» **WHAT IS REQUIRED**
From the listing below, copy each line that holds "more".

##### PROVIDED RECORDS

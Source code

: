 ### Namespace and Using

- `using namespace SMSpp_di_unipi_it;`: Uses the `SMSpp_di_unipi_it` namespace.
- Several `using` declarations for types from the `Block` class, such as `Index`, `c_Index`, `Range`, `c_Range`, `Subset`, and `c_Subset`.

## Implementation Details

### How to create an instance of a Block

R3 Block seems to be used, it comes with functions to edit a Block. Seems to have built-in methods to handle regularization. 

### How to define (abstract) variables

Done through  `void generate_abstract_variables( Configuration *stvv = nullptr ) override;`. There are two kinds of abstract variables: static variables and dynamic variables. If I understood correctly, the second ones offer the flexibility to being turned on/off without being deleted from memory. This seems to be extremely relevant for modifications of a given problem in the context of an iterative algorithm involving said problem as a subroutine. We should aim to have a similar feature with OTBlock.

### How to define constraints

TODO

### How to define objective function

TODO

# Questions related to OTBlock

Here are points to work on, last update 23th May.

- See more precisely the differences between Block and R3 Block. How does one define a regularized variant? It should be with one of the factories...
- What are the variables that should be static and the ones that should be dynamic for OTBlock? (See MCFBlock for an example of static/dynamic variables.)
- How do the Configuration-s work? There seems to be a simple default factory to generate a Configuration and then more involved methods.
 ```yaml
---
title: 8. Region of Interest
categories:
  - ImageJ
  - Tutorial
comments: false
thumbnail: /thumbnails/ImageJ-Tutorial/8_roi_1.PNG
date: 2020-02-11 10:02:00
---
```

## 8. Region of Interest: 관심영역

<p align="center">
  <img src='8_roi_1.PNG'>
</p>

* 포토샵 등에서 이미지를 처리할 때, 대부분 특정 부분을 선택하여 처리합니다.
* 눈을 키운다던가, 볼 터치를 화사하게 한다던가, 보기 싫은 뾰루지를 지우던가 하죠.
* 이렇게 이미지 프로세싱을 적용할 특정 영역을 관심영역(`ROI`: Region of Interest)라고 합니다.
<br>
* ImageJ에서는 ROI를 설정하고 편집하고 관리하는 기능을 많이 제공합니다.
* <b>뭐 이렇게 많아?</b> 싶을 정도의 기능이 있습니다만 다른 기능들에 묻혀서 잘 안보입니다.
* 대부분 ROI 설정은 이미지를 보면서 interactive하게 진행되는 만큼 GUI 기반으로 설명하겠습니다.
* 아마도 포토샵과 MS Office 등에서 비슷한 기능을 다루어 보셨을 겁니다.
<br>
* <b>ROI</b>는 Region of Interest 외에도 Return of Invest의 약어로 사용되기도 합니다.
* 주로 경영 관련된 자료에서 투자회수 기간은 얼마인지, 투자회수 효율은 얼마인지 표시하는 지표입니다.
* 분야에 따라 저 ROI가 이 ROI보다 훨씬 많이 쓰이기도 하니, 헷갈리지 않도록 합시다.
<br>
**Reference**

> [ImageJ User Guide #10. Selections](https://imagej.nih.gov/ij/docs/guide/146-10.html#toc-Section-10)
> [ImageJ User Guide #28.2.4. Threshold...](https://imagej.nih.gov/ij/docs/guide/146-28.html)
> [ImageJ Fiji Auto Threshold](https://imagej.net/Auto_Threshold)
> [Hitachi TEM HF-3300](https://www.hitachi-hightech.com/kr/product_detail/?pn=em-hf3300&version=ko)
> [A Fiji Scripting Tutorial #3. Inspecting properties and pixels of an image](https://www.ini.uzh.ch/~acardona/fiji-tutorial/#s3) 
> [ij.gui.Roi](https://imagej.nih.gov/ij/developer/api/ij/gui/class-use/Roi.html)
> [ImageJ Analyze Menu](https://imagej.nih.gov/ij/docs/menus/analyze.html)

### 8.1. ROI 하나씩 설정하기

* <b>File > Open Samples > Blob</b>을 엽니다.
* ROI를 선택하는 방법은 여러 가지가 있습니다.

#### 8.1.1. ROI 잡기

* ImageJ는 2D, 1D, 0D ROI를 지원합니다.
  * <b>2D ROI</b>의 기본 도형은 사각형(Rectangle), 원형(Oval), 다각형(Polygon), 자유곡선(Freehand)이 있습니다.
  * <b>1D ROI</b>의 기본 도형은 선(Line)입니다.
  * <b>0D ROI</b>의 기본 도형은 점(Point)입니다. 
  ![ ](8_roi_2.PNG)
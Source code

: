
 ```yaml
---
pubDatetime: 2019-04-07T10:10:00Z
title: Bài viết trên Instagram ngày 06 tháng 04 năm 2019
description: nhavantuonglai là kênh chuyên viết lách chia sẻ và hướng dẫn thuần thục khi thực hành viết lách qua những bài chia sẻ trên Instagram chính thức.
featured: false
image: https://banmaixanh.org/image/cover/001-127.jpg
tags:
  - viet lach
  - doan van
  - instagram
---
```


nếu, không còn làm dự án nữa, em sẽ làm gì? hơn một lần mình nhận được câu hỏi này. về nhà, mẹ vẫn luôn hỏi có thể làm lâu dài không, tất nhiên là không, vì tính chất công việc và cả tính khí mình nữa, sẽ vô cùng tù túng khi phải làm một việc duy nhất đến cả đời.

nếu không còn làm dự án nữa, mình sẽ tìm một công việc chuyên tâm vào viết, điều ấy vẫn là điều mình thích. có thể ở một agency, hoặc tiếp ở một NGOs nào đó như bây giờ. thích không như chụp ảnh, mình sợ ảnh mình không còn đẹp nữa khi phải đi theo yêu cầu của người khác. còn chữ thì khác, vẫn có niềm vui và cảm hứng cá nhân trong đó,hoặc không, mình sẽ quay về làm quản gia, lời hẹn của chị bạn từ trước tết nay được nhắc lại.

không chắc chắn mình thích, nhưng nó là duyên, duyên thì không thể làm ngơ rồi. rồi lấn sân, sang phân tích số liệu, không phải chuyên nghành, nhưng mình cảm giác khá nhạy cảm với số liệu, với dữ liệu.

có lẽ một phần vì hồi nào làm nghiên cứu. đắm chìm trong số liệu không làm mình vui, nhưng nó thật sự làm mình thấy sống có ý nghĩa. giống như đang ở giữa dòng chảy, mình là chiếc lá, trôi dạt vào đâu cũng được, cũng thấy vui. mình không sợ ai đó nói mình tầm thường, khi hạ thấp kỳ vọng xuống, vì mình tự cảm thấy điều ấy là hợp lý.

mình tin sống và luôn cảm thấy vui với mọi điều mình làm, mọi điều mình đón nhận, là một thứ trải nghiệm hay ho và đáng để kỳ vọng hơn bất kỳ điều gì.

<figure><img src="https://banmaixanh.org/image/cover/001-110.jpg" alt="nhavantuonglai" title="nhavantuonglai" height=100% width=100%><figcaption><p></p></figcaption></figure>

##########

» **WRITTEN RESPONSE**
- See more precisely the differences between Block and R3 Block. How does one define a regularized variant? It should be with one of the factories...
- How do the Configuration-s work? There seems to be a simple default factory to generate a Configuration and then more involved methods.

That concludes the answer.